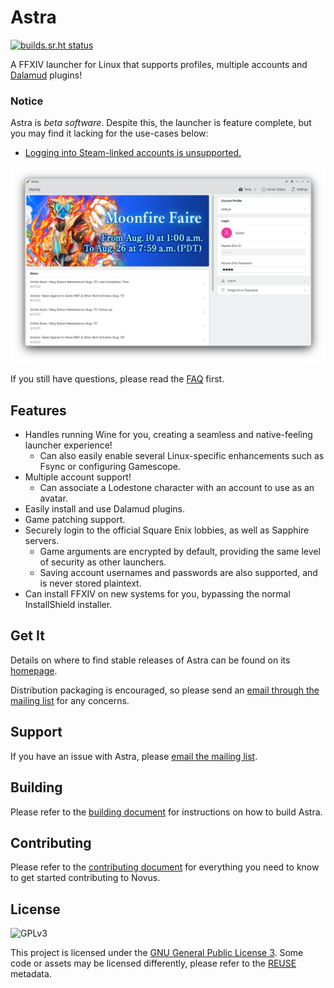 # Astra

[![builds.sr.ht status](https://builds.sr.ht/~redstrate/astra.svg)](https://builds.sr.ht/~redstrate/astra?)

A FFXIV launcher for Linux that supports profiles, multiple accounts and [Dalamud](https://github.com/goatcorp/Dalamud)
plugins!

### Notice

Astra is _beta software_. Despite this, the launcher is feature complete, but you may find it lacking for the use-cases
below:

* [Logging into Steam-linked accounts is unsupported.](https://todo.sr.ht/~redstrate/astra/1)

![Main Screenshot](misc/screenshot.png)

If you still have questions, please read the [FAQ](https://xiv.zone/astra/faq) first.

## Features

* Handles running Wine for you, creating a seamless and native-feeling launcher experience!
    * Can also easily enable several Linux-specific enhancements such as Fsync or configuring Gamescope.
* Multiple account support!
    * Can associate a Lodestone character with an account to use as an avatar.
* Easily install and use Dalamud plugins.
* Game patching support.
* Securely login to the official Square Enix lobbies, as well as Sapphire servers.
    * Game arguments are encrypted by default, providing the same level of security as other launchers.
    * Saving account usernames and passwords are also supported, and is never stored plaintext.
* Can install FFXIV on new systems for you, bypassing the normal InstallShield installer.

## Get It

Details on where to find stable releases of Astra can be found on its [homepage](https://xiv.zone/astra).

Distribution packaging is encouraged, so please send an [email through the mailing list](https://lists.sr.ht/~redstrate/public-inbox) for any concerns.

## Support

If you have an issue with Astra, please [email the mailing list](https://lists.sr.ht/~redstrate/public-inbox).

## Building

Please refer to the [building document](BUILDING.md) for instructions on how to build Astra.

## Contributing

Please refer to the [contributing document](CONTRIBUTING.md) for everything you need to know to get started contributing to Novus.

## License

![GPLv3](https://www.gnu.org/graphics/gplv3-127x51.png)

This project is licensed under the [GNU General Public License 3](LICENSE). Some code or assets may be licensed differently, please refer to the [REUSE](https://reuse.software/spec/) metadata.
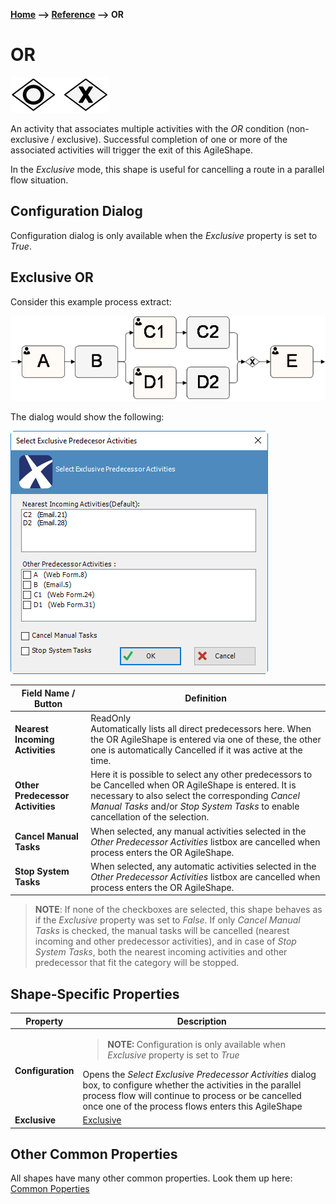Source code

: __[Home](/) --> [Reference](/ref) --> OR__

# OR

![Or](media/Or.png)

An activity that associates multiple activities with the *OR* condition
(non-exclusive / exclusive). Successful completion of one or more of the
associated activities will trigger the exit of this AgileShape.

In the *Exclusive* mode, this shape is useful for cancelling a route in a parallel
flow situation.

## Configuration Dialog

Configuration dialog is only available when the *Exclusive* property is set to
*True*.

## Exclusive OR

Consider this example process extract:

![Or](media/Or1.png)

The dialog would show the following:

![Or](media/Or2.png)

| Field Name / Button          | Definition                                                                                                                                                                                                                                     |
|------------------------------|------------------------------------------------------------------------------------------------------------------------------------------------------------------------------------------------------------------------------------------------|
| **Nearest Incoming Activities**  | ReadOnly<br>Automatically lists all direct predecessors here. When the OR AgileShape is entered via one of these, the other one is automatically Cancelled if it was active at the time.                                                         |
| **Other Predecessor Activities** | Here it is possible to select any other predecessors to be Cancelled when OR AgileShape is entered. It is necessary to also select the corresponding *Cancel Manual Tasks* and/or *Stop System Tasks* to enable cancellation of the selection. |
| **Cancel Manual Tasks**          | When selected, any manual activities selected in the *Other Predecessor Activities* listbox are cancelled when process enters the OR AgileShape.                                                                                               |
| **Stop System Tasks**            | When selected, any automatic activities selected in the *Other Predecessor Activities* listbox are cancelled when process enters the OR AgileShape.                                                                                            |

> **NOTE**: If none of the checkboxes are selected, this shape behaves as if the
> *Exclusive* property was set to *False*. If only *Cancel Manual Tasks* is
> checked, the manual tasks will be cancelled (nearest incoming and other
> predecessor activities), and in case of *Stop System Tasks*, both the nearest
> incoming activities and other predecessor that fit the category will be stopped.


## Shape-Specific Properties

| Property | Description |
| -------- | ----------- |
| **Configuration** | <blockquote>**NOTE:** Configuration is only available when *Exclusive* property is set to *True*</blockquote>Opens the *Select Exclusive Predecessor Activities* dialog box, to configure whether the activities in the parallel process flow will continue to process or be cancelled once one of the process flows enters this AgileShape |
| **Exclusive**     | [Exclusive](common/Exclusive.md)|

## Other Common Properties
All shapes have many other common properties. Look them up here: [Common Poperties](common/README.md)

■ **BRIEF**
Taking the listing above as the source, transcribe only the lines starting at the line with "[Reference](/ref) --> OR__" and going through the line with "Field Name /", unaltered and with both ends included.

■ **SOLUTION TO THIS TASK**
: __[Home](/) --> [Reference](/ref) --> OR__

# OR

![Or](media/Or.png)

An activity that associates multiple activities with the *OR* condition
(non-exclusive / exclusive). Successful completion of one or more of the
associated activities will trigger the exit of this AgileShape.

In the *Exclusive* mode, this shape is useful for cancelling a route in a parallel
flow situation.

## Configuration Dialog

Configuration dialog is only available when the *Exclusive* property is set to
*True*.

## Exclusive OR

Consider this example process extract:

![Or](media/Or1.png)

The dialog would show the following:

![Or](media/Or2.png)

| Field Name / Button          | Definition                                                                                                                                                                                                                                     |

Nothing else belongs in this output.